- [Directions for this task]: Output all records exactly, with no images.
(Data to use begins)
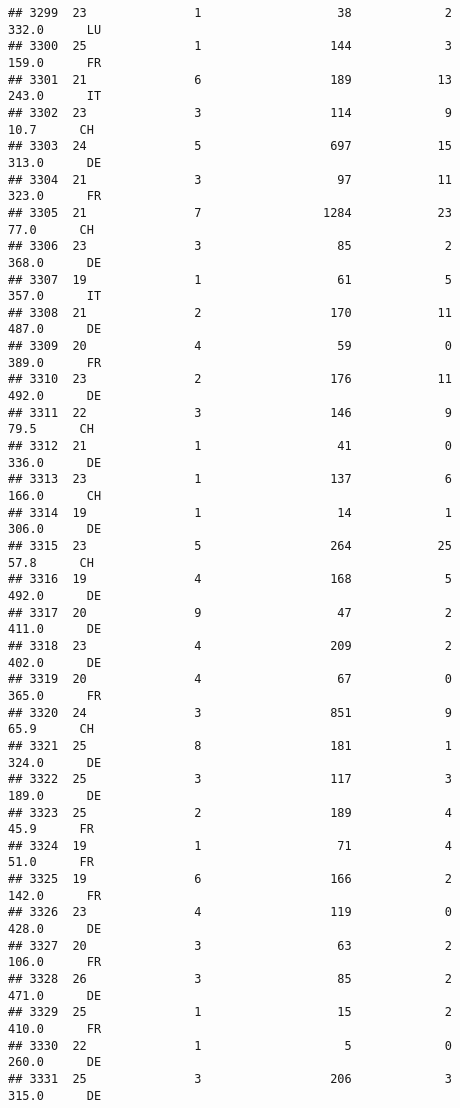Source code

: \documentclass[
]{article}
\begin{document}
\begin{verbatim}
## 3299  23               1                   38             2    332.0      LU
## 3300  25               1                  144             3    159.0      FR
## 3301  21               6                  189            13    243.0      IT
## 3302  23               3                  114             9     10.7      CH
## 3303  24               5                  697            15    313.0      DE
## 3304  21               3                   97            11    323.0      FR
## 3305  21               7                 1284            23     77.0      CH
## 3306  23               3                   85             2    368.0      DE
## 3307  19               1                   61             5    357.0      IT
## 3308  21               2                  170            11    487.0      DE
## 3309  20               4                   59             0    389.0      FR
## 3310  23               2                  176            11    492.0      DE
## 3311  22               3                  146             9     79.5      CH
## 3312  21               1                   41             0    336.0      DE
## 3313  23               1                  137             6    166.0      CH
## 3314  19               1                   14             1    306.0      DE
## 3315  23               5                  264            25     57.8      CH
## 3316  19               4                  168             5    492.0      DE
## 3317  20               9                   47             2    411.0      DE
## 3318  23               4                  209             2    402.0      DE
## 3319  20               4                   67             0    365.0      FR
## 3320  24               3                  851             9     65.9      CH
## 3321  25               8                  181             1    324.0      DE
## 3322  25               3                  117             3    189.0      DE
## 3323  25               2                  189             4     45.9      FR
## 3324  19               1                   71             4     51.0      FR
## 3325  19               6                  166             2    142.0      FR
## 3326  23               4                  119             0    428.0      DE
## 3327  20               3                   63             2    106.0      FR
## 3328  26               3                   85             2    471.0      DE
## 3329  25               1                   15             2    410.0      FR
## 3330  22               1                    5             0    260.0      DE
## 3331  25               3                  206             3    315.0      DE

\end{verbatim}
\end{document}
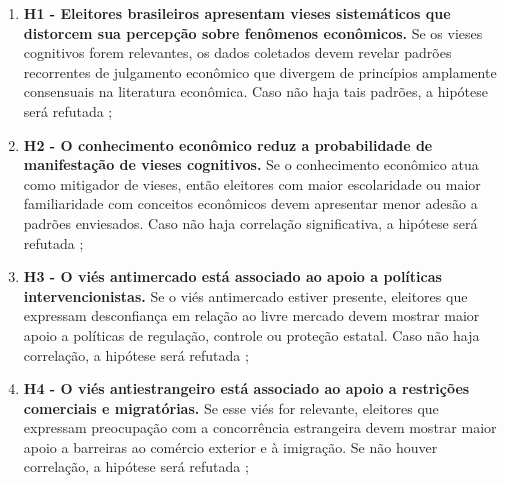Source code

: \begin{enumerate}[label=\alph*)]

    \item \textbf{H1 - Eleitores brasileiros apresentam vieses sistemáticos que distorcem sua percepção sobre fenômenos econômicos.}  
    Se os vieses cognitivos forem relevantes, os dados coletados devem revelar padrões recorrentes de julgamento econômico que divergem de princípios amplamente consensuais na literatura econômica. Caso não haja tais padrões, a hipótese será refutada \cite{The_Myth_of_the_Rational_Voter, blendon1997};

    \item \textbf{H2 - O conhecimento econômico reduz a probabilidade de manifestação de vieses cognitivos.}  
    Se o conhecimento econômico atua como mitigador de vieses, então eleitores com maior escolaridade ou maior familiaridade com conceitos econômicos devem apresentar menor adesão a padrões enviesados. Caso não haja correlação significativa, a hipótese será refutada \cite{downs1957economic, Judgment_under_Uncertainty};

    \item \textbf{H3 - O viés antimercado está associado ao apoio a políticas intervencionistas.}  
    Se o viés antimercado estiver presente, eleitores que expressam desconfiança em relação ao livre mercado devem mostrar maior apoio a políticas de regulação, controle ou proteção estatal. Caso não haja correlação, a hipótese será refutada \cite{The_Myth_of_the_Rational_Voter, sowell2004applied};

    \item \textbf{H4 - O viés antiestrangeiro está associado ao apoio a restrições comerciais e migratórias.}  
    Se esse viés for relevante, eleitores que expressam preocupação com a concorrência estrangeira devem mostrar maior apoio a barreiras ao comércio exterior e à imigração. Se não houver correlação, a hipótese será refutada \cite{The_Myth_of_the_Rational_Voter, bhagwati2003free};


\end{enumerate}
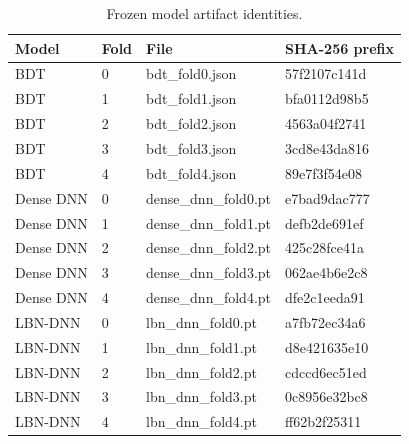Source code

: \begin{table}[tb]
  \centering
  \footnotesize
  \caption{Frozen model artifact identities.}
  \label{tab:model-artifacts}
  \begin{tabular}{llll}
    \toprule
    Model & Fold & File & SHA-256 prefix \\
    \midrule
    BDT & 0 & bdt\_fold0.json & 57f2107c141d \\
    BDT & 1 & bdt\_fold1.json & bfa0112d98b5 \\
    BDT & 2 & bdt\_fold2.json & 4563a04f2741 \\
    BDT & 3 & bdt\_fold3.json & 3cd8e43da816 \\
    BDT & 4 & bdt\_fold4.json & 89e7f3f54e08 \\
    Dense DNN & 0 & dense\_dnn\_fold0.pt & e7bad9dac777 \\
    Dense DNN & 1 & dense\_dnn\_fold1.pt & defb2de691ef \\
    Dense DNN & 2 & dense\_dnn\_fold2.pt & 425c28fce41a \\
    Dense DNN & 3 & dense\_dnn\_fold3.pt & 062ae4b6e2c8 \\
    Dense DNN & 4 & dense\_dnn\_fold4.pt & dfe2c1eeda91 \\
    LBN-DNN & 0 & lbn\_dnn\_fold0.pt & a7fb72ec34a6 \\
    LBN-DNN & 1 & lbn\_dnn\_fold1.pt & d8e421635e10 \\
    LBN-DNN & 2 & lbn\_dnn\_fold2.pt & cdccd6ec51ed \\
    LBN-DNN & 3 & lbn\_dnn\_fold3.pt & 0c8956e32bc8 \\
    LBN-DNN & 4 & lbn\_dnn\_fold4.pt & ff62b2f25311 \\
    \bottomrule
  \end{tabular}
\end{table}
(Data to use ends)
- [Solution for this problem]:
Source code

: \documentclass[
]{article}
\begin{document}
\begin{verbatim}
## 3299  23               1                   38             2    332.0      LU
## 3300  25               1                  144             3    159.0      FR
## 3301  21               6                  189            13    243.0      IT
## 3302  23               3                  114             9     10.7      CH
## 3303  24               5                  697            15    313.0      DE
## 3304  21               3                   97            11    323.0      FR
## 3305  21               7                 1284            23     77.0      CH
## 3306  23               3                   85             2    368.0      DE
## 3307  19               1                   61             5    357.0      IT
## 3308  21               2                  170            11    487.0      DE
## 3309  20               4                   59             0    389.0      FR
## 3310  23               2                  176            11    492.0      DE
## 3311  22               3                  146             9     79.5      CH
## 3312  21               1                   41             0    336.0      DE
## 3313  23               1                  137             6    166.0      CH
## 3314  19               1                   14             1    306.0      DE
## 3315  23               5                  264            25     57.8      CH
## 3316  19               4                  168             5    492.0      DE
## 3317  20               9                   47             2    411.0      DE
## 3318  23               4                  209             2    402.0      DE
## 3319  20               4                   67             0    365.0      FR
## 3320  24               3                  851             9     65.9      CH
## 3321  25               8                  181             1    324.0      DE
## 3322  25               3                  117             3    189.0      DE
## 3323  25               2                  189             4     45.9      FR
## 3324  19               1                   71             4     51.0      FR
## 3325  19               6                  166             2    142.0      FR
## 3326  23               4                  119             0    428.0      DE
## 3327  20               3                   63             2    106.0      FR
## 3328  26               3                   85             2    471.0      DE
## 3329  25               1                   15             2    410.0      FR
## 3330  22               1                    5             0    260.0      DE
## 3331  25               3                  206             3    315.0      DE

\end{verbatim}
\end{document}
Source code

: \begin{enumerate}[label=\alph*)]

    \item \textbf{H1 - Eleitores brasileiros apresentam vieses sistemáticos que distorcem sua percepção sobre fenômenos econômicos.}  
    Se os vieses cognitivos forem relevantes, os dados coletados devem revelar padrões recorrentes de julgamento econômico que divergem de princípios amplamente consensuais na literatura econômica. Caso não haja tais padrões, a hipótese será refutada \cite{The_Myth_of_the_Rational_Voter, blendon1997};

    \item \textbf{H2 - O conhecimento econômico reduz a probabilidade de manifestação de vieses cognitivos.}  
    Se o conhecimento econômico atua como mitigador de vieses, então eleitores com maior escolaridade ou maior familiaridade com conceitos econômicos devem apresentar menor adesão a padrões enviesados. Caso não haja correlação significativa, a hipótese será refutada \cite{downs1957economic, Judgment_under_Uncertainty};

    \item \textbf{H3 - O viés antimercado está associado ao apoio a políticas intervencionistas.}  
    Se o viés antimercado estiver presente, eleitores que expressam desconfiança em relação ao livre mercado devem mostrar maior apoio a políticas de regulação, controle ou proteção estatal. Caso não haja correlação, a hipótese será refutada \cite{The_Myth_of_the_Rational_Voter, sowell2004applied};

    \item \textbf{H4 - O viés antiestrangeiro está associado ao apoio a restrições comerciais e migratórias.}  
    Se esse viés for relevante, eleitores que expressam preocupação com a concorrência estrangeira devem mostrar maior apoio a barreiras ao comércio exterior e à imigração. Se não houver correlação, a hipótese será refutada \cite{The_Myth_of_the_Rational_Voter, bhagwati2003free};


\end{enumerate}
Source code

: \begin{table}[tb]
  \centering
  \footnotesize
  \caption{Frozen model artifact identities.}
  \label{tab:model-artifacts}
  \begin{tabular}{llll}
    \toprule
    Model & Fold & File & SHA-256 prefix \\
    \midrule
    BDT & 0 & bdt\_fold0.json & 57f2107c141d \\
    BDT & 1 & bdt\_fold1.json & bfa0112d98b5 \\
    BDT & 2 & bdt\_fold2.json & 4563a04f2741 \\
    BDT & 3 & bdt\_fold3.json & 3cd8e43da816 \\
    BDT & 4 & bdt\_fold4.json & 89e7f3f54e08 \\
    Dense DNN & 0 & dense\_dnn\_fold0.pt & e7bad9dac777 \\
    Dense DNN & 1 & dense\_dnn\_fold1.pt & defb2de691ef \\
    Dense DNN & 2 & dense\_dnn\_fold2.pt & 425c28fce41a \\
    Dense DNN & 3 & dense\_dnn\_fold3.pt & 062ae4b6e2c8 \\
    Dense DNN & 4 & dense\_dnn\_fold4.pt & dfe2c1eeda91 \\
    LBN-DNN & 0 & lbn\_dnn\_fold0.pt & a7fb72ec34a6 \\
    LBN-DNN & 1 & lbn\_dnn\_fold1.pt & d8e421635e10 \\
    LBN-DNN & 2 & lbn\_dnn\_fold2.pt & cdccd6ec51ed \\
    LBN-DNN & 3 & lbn\_dnn\_fold3.pt & 0c8956e32bc8 \\
    LBN-DNN & 4 & lbn\_dnn\_fold4.pt & ff62b2f25311 \\
    \bottomrule
  \end{tabular}
\end{table}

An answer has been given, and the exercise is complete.